When I arrived in Italy, I wrote off a car. It was the first time I’d driven a right hand drive vehicle. I was following a guy who was showing me the way to the castle.
But though I’d said he should go slowly he set off at a pretty fast pace down narrow, winding back-country roads. I was trying to be careful by keeping to the right side of road.
Anyway, I managed to catch the tyre on a tree, and the rubber flew off and the car dropped onto the rim. The chassis was absolutely undamaged. It was just a glancing clip that took off the tyre.
Life being what it is, this happened in front of a carload of cops, carbonieri munizipale. Though at least they took a look at it, decided I hadn’t broken any road rules, and fucked off. Anyway, I’ve listed the extenuating circumstances, but the fact is, I was at the wheel and it was my fault.
The thing cost me 900 Euros. Worse, it took a huge chunk out of my self-confidence. I don’t like feeling a complete idiot and incompetent, and yet that was exactly the way I was feeling. A man, in particular, isn’t supposed to make mistakes like that.
I know that’s stoo-pid, but it’s what I was taught growing up. And I’d never had to confront that part of my upbringing before because I’ve never hit anything with a car before. So I felt an idiot, and I felt unmanned.
Then my love arrived to join me. She’s a good girl and my support, and I need her. So I got my shit back together.
But it reminded me forcefully of another fact about domming. Sickness will leech away the energy and the certainty of will that makes me able to do it. So will considering myself to be an idiot.
A dom is supposed to have his or her shit together. She or he is supposed to be competent, and therefore reliable and trustworthy. I don’t think my girl felt the worse of me, but I did. It took real focus to lift myself up to the psychological state in which I could could dom.
We doms need certainty that we know what we’re doing and are competent. So, therefore, doms should not be idiots.
No, I certainly didn’t think any less of you, and I did my best to reassure you because I knew you were feeling bad about it. I didn’t see the accident as being relevant to us or me except for the way it was bringing you down.

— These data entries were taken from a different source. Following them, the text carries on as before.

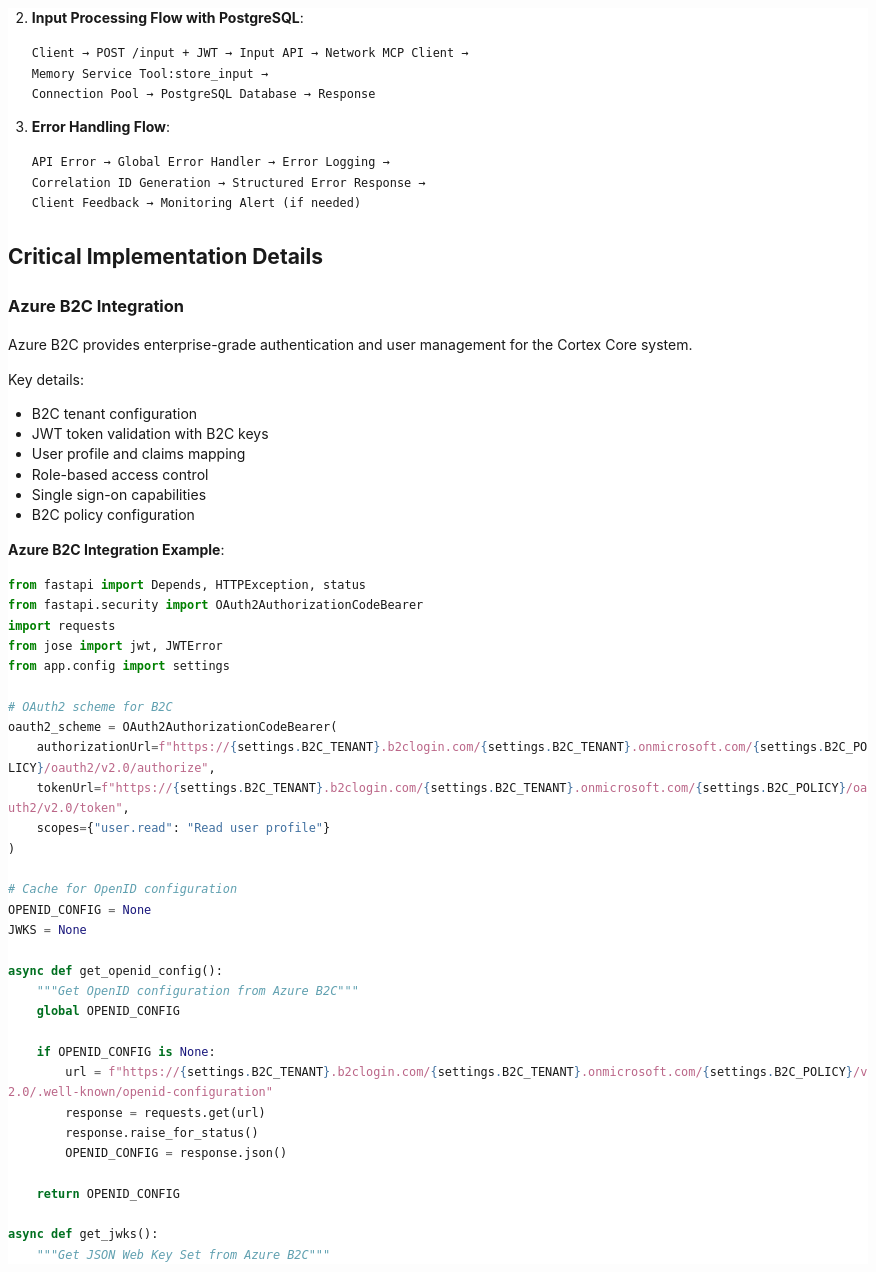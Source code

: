 2. **Input Processing Flow with PostgreSQL**:

   ```
   Client → POST /input + JWT → Input API → Network MCP Client →
   Memory Service Tool:store_input →
   Connection Pool → PostgreSQL Database → Response
   ```

3. **Error Handling Flow**:
   ```
   API Error → Global Error Handler → Error Logging →
   Correlation ID Generation → Structured Error Response →
   Client Feedback → Monitoring Alert (if needed)
   ```

## Critical Implementation Details

### Azure B2C Integration

Azure B2C provides enterprise-grade authentication and user management for the Cortex Core system.

Key details:

- B2C tenant configuration
- JWT token validation with B2C keys
- User profile and claims mapping
- Role-based access control
- Single sign-on capabilities
- B2C policy configuration

**Azure B2C Integration Example**:

```python
from fastapi import Depends, HTTPException, status
from fastapi.security import OAuth2AuthorizationCodeBearer
import requests
from jose import jwt, JWTError
from app.config import settings

# OAuth2 scheme for B2C
oauth2_scheme = OAuth2AuthorizationCodeBearer(
    authorizationUrl=f"https://{settings.B2C_TENANT}.b2clogin.com/{settings.B2C_TENANT}.onmicrosoft.com/{settings.B2C_POLICY}/oauth2/v2.0/authorize",
    tokenUrl=f"https://{settings.B2C_TENANT}.b2clogin.com/{settings.B2C_TENANT}.onmicrosoft.com/{settings.B2C_POLICY}/oauth2/v2.0/token",
    scopes={"user.read": "Read user profile"}
)

# Cache for OpenID configuration
OPENID_CONFIG = None
JWKS = None

async def get_openid_config():
    """Get OpenID configuration from Azure B2C"""
    global OPENID_CONFIG

    if OPENID_CONFIG is None:
        url = f"https://{settings.B2C_TENANT}.b2clogin.com/{settings.B2C_TENANT}.onmicrosoft.com/{settings.B2C_POLICY}/v2.0/.well-known/openid-configuration"
        response = requests.get(url)
        response.raise_for_status()
        OPENID_CONFIG = response.json()

    return OPENID_CONFIG

async def get_jwks():
    """Get JSON Web Key Set from Azure B2C"""
```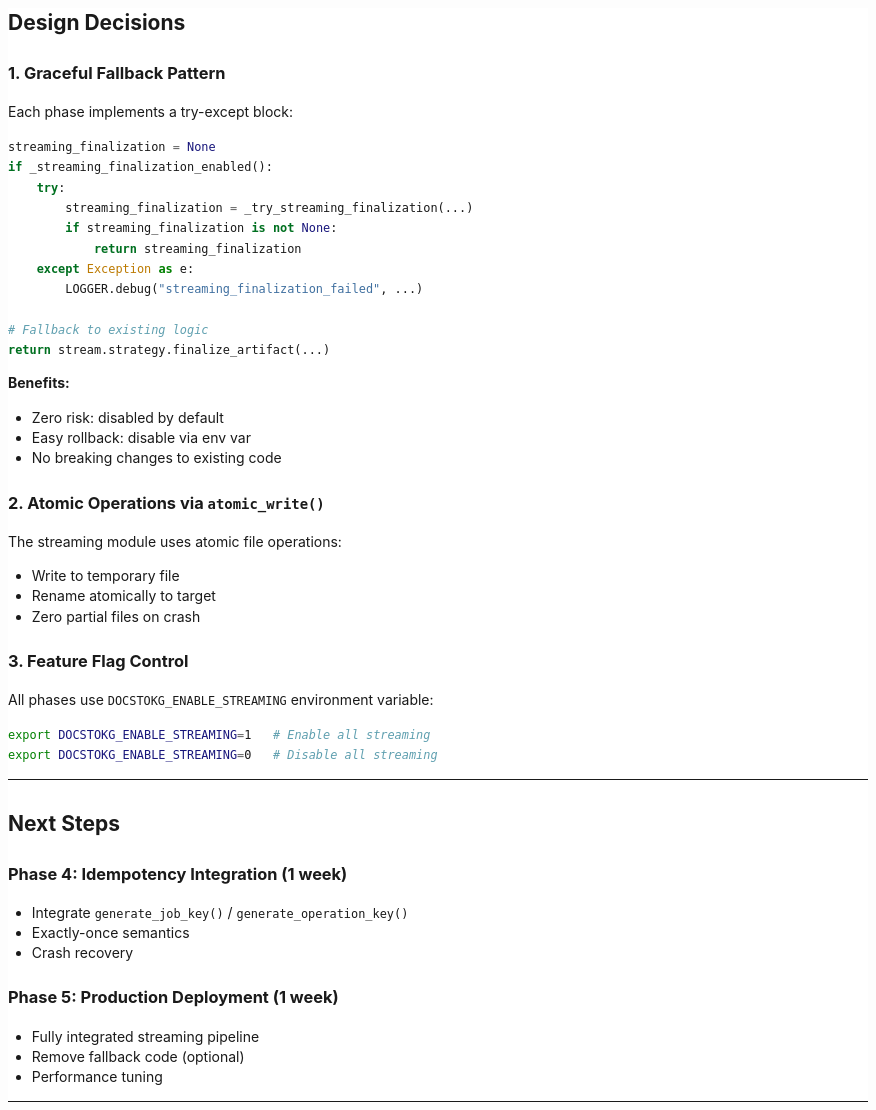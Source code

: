 
## Design Decisions

### 1. Graceful Fallback Pattern

Each phase implements a try-except block:
```python
streaming_finalization = None
if _streaming_finalization_enabled():
    try:
        streaming_finalization = _try_streaming_finalization(...)
        if streaming_finalization is not None:
            return streaming_finalization
    except Exception as e:
        LOGGER.debug("streaming_finalization_failed", ...)

# Fallback to existing logic
return stream.strategy.finalize_artifact(...)
```

**Benefits:**
- Zero risk: disabled by default
- Easy rollback: disable via env var
- No breaking changes to existing code

### 2. Atomic Operations via `atomic_write()`

The streaming module uses atomic file operations:
- Write to temporary file
- Rename atomically to target
- Zero partial files on crash

### 3. Feature Flag Control

All phases use `DOCSTOKG_ENABLE_STREAMING` environment variable:
```bash
export DOCSTOKG_ENABLE_STREAMING=1   # Enable all streaming
export DOCSTOKG_ENABLE_STREAMING=0   # Disable all streaming
```

---

## Next Steps

### Phase 4: Idempotency Integration (1 week)
- Integrate `generate_job_key()` / `generate_operation_key()`
- Exactly-once semantics
- Crash recovery

### Phase 5: Production Deployment (1 week)
- Fully integrated streaming pipeline
- Remove fallback code (optional)
- Performance tuning

---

I agree that competence is a trait that is traditionally assigned to “masculinity”, and this is a way in which patriarchy harms men: if a trait is arbitrarily assigned to masculinity, then a man who doesn’t display that trait experiences not only personal disappointment but also suffers a blow to his masculinity. And you know I think that’s bullshit.
I do know that you think it’s bullshit, and I think, or rather know, that you’re completely right about that.
I think that it was a part of my conditioning I hadn’t confronted before. So when I suddenly had to deal with all that feeling, which goes back to childhood and adolescent “training in being a man”, it was still as strong as it ever had been.
It was like it was a passenger that had been coming along with me, most of my life, but inert: nothing “triggered” it. So when I had to confront it, it was still strong: atavistic, completely incompatible with most of the things I believe now, but still part of me. That was the reason, I guess, I thought it was worth writing about.
If there were a big button somewhere that switched off patriarchy, I’d push it in a heartbeat. And I’d still enjoy various positive things about masculinity, and I’d still be a dom.
What surprised me about this was that it roused up feelings that I thought I’d got rid of years ago. But with the right trigger, it turned out they were only dormant. Anyway, I processed it, and thank you from the bottom of my heart for helping me manage.